**WHAT THE TASK REQUIRES**: Everything from the line that contains "- Baking: Now" to the end of the listing below, both ends included, is to be transcribed word for word, and nothing else.

**RECORDED DATA**:
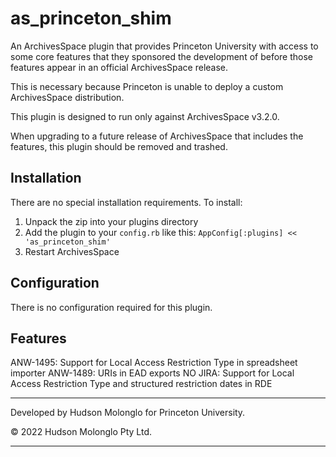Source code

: # as_princeton_shim

An ArchivesSpace plugin that provides Princeton University with access to some
core features that they sponsored the development of before those features
appear in an official ArchivesSpace release.

This is necessary because Princeton is unable to deploy a custom ArchivesSpace
distribution.

This plugin is designed to run only against ArchivesSpace v3.2.0.

When upgrading to a future release of ArchivesSpace that includes the features,
this plugin should be removed and trashed.


## Installation

There are no special installation requirements. To install:

1.  Unpack the zip into your plugins directory
2.  Add the plugin to your `config.rb` like this: `AppConfig[:plugins] << 'as_princeton_shim'`
3.  Restart ArchivesSpace


## Configuration

There is no configuration required for this plugin.


## Features

ANW-1495: Support for Local Access Restriction Type in spreadsheet importer
ANW-1489: URIs in EAD exports
NO  JIRA: Support for Local Access Restriction Type and structured restriction dates in RDE


----
Developed by Hudson Molonglo for Princeton University.

&copy; 2022 Hudson Molonglo Pty Ltd.

----
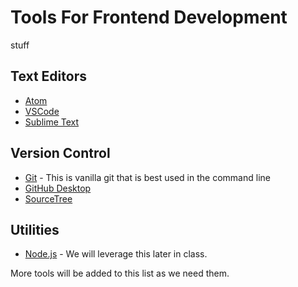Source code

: # Tools For Frontend Development 
stuff

## Text Editors
- [Atom](https://atom.io/)
- [VSCode](https://code.visualstudio.com/)
- [Sublime Text](http://www.sublimetext.com/)

## Version Control
- [Git](https://git-scm.com/downloads) - This is vanilla git that is best used in the command line
- [GitHub Desktop](https://desktop.github.com/)
- [SourceTree](https://www.sourcetreeapp.com/)

## Utilities
- [Node.js](https://nodejs.org/en/) - We will leverage this later in class.

More tools will be added to this list as we need them.
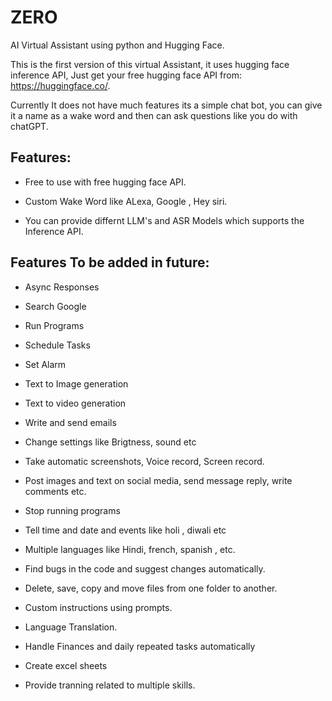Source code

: # ZERO
AI Virtual Assistant using python and Hugging Face.

This is the first version of this virtual Assistant, it uses hugging face inference API, Just get your free hugging face API from: https://huggingface.co/.

Currently It does not have much features its a simple chat bot, you can give it a name as a wake word and then can ask questions like you do with chatGPT.



## Features:

  - Free to use with free hugging face API.
  
  - Custom Wake Word like ALexa, Google , Hey siri.
  
  - You can provide differnt LLM's and ASR Models which supports the Inference API.


## Features To be added in future:

- Async Responses

- Search Google

- Run Programs

- Schedule Tasks

- Set Alarm

- Text to Image generation

- Text to video generation

- Write and send emails

- Change settings like Brigtness, sound etc

- Take automatic screenshots, Voice record, Screen record.

- Post images and text on social media, send message reply, write comments etc.

- Stop running programs

- Tell time and date and events like holi , diwali etc

- Multiple languages like Hindi, french, spanish , etc.

- Find bugs in the code and suggest changes automatically.

- Delete, save, copy and move files from one folder to another.

- Custom instructions using prompts.

- Language Translation.

- Handle Finances and daily repeated tasks automatically

- Create excel sheets

- Provide tranning related to multiple skills.
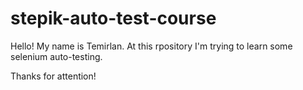 # stepik-auto-test-course
Hello!
My name is Temirlan. 
At this rpository I'm trying to learn some selenium auto-testing.

Thanks for attention!

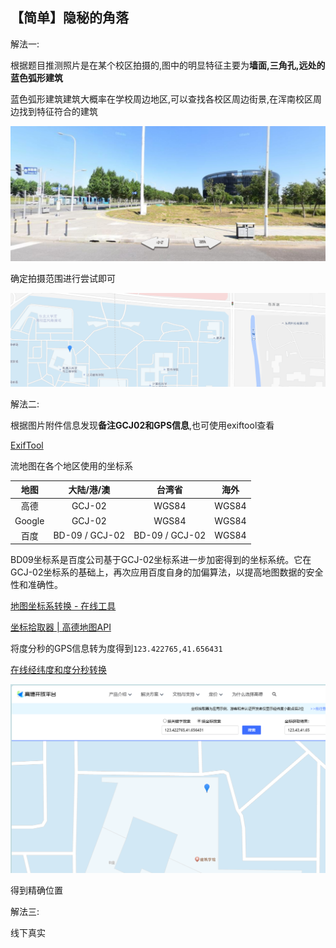 ## 【简单】隐秘的角落

解法一:

根据题目推测照片是在某个校区拍摄的,图中的明显特征主要为**墙面,三角孔,远处的蓝色弧形建筑**

蓝色弧形建筑建筑大概率在学校周边地区,可以查找各校区周边街景,在浑南校区周边找到特征符合的建筑

![77-1](images/77-0.png)

确定拍摄范围进行尝试即可

![77-1](images/77-1.png)



解法二:

根据图片附件信息发现**备注GCJ02和GPS信息**,也可使用exiftool查看

[ExifTool](https://exiftool.org/)

流地图在各个地区使用的坐标系

|  地图  |   大陆/港/澳   |     台湾省     | 海外  |
| :----: | :------------: | :------------: | :---: |
|  高德  |     GCJ-02     |     WGS84      | WGS84 |
| Google |     GCJ-02     |     WGS84      | WGS84 |
|  百度  | BD-09 / GCJ-02 | BD-09 / GCJ-02 | WGS84 |

BD09坐标系是百度公司基于GCJ-02坐标系进一步加密得到的坐标系统。它在GCJ-02坐标系的基础上，再次应用百度自身的加偏算法，以提高地图数据的安全性和准确性。

[地图坐标系转换 - 在线工具](https://tool.lu/coordinate)

[坐标拾取器 | 高德地图API](https://lbs.amap.com/tools/picker)

将度分秒的GPS信息转为度得到`123.422765,41.656431`

[在线经纬度和度分秒转换](https://www.lddgo.net/convert/degree-convert)

![77-2](images/77-2.png)

得到精确位置



解法三:

线下真实

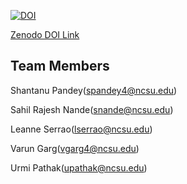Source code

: <a href="https://doi.org/10.5281/zenodo.5534872"><img src="https://zenodo.org/badge/DOI/10.5281/zenodo.5534872.svg" alt="DOI"></a>

<a href="https://zenodo.org/record/5534872#.YVYLNZrMJPY">Zenodo DOI Link</a>
 ## Team Members

Shantanu Pandey(spandey4@ncsu.edu)

Sahil Rajesh Nande(snande@ncsu.edu)

Leanne Serrao(lserrao@ncsu.edu)

Varun Garg(vgarg4@ncsu.edu)

Urmi Pathak(upathak@ncsu.edu)
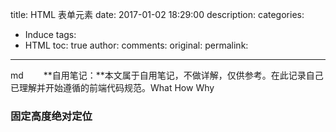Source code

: title: HTML 表单元素
date: 2017-01-02 18:29:00
description:
categories:
- Induce
tags:
- HTML
toc: true
author:
comments:
original:
permalink:
---
md
　　**自用笔记：**本文属于自用笔记，不做详解，仅供参考。在此记录自己已理解并开始遵循的前端代码规范。What How Why
<!-- more -->


### 固定高度绝对定位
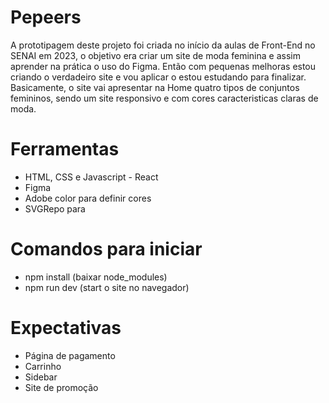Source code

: # Pepeers

A prototipagem deste projeto foi criada no início da aulas de Front-End no SENAI em 2023, o objetivo era criar um site de moda feminina e assim aprender na prática o uso do Figma. Então com pequenas melhoras estou criando o verdadeiro site e vou aplicar o estou estudando para finalizar. Basicamente, o site vai apresentar na Home quatro tipos de conjuntos femininos, sendo um site responsivo e com cores caracteristicas claras de moda.

# Ferramentas
- HTML, CSS e Javascript - React
- Figma
- Adobe color para definir cores
- SVGRepo para

# Comandos para iniciar
- npm install (baixar node_modules)
- npm run dev (start o site no navegador)

 # Expectativas
- Página de pagamento
- Carrinho
- Sidebar
- Site de promoção
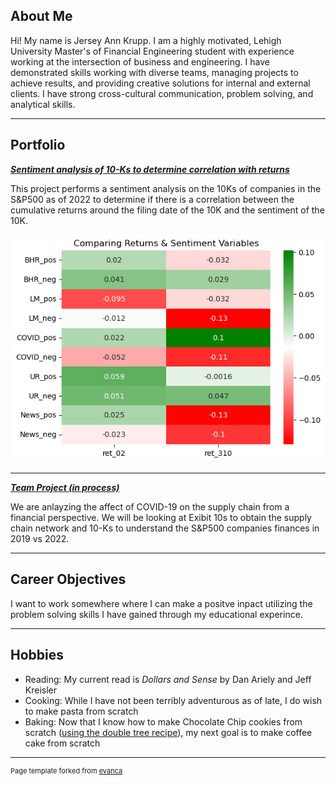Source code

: ## About Me

Hi! My name is Jersey Ann Krupp. I am a highly motivated, Lehigh University Master's of Financial Engineering student with experience working at the intersection of business and engineering. I have demonstrated skills working with diverse teams, managing projects to achieve results, and providing creative solutions for internal and external clients. I have strong cross-cultural communication, problem solving, and analytical skills.

--- 

## Portfolio

<!-- You can link to other websites, PDFs in this repo, and other pages in this repo -->

_**[Sentiment analysis of 10-Ks to determine correlation with returns](/report/report.md)**_

This project performs a sentiment analysis on the 10Ks of companies in the S&P500 as of 2022 to determine if there is a correlation between the cumulative returns around the filing date of the 10K and the sentiment of the 10K.

<img src="report/output_21_1.png?raw=true"/>

<!-- ---

_**[Regression Practice](Regression_practice)**_

Or: The process that created this page can be used to show off your whole midterm analysis file, as is.

<img src="images/dummy_thumbnail.jpg?raw=true"/> -->

---

_**[Team Project (in process)](https://jerseyk.github.io/Final-Project_Sunset-website/)**_

We are anlayzing the affect of COVID-19 on the supply chain from a financial perspective. We will be looking at Exibit 10s to obtain the supply chain network and 10-Ks to understand the S&P500 companies finances in 2019 vs 2022.
<!-- <img src="images/dummy_thumbnail.jpg?raw=true"/> -->
<!-- 
---

_**[ADD A PERSONAL PROJECT - ONE OF HTE MFE ONES!!!](/pdf/sample_presentation.pdf)**_

<img src="images/dummy_thumbnail.jpg?raw=true"/> -->

---

## Career Objectives

<!-- Ever since I was a young child, my parents said that I was a "problem solver." -->
I want to work somewhere where I can make a positve inpact utilizing the problem solving skills I have gained through my educational experince.  

---

## Hobbies
- Reading: My current read is *Dollars and Sense* by Dan Ariely and Jeff Kreisler
- Cooking: While I have not been terribly adventurous as of late, I do wish to make pasta from scratch
- Baking: Now that I know how to make Chocolate Chip cookies from scratch ([using the double tree recipe](https://stories.hilton.com/food-beverage/static-doubletree-reveals-cookie-recipe)), my next goal is to make coffee cake from scratch

---
<p style="font-size:11px">Page template forked from <a href="https://github.com/evanca/quick-portfolio">evanca</a></p>
<!-- Remove above link if you don't want to attibute -->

**WRITTEN SOLUTION**:
- Baking: Now that I know how to make Chocolate Chip cookies from scratch ([using the double tree recipe](https://stories.hilton.com/food-beverage/static-doubletree-reveals-cookie-recipe)), my next goal is to make coffee cake from scratch

---
<p style="font-size:11px">Page template forked from <a href="https://github.com/evanca/quick-portfolio">evanca</a></p>
<!-- Remove above link if you don't want to attibute -->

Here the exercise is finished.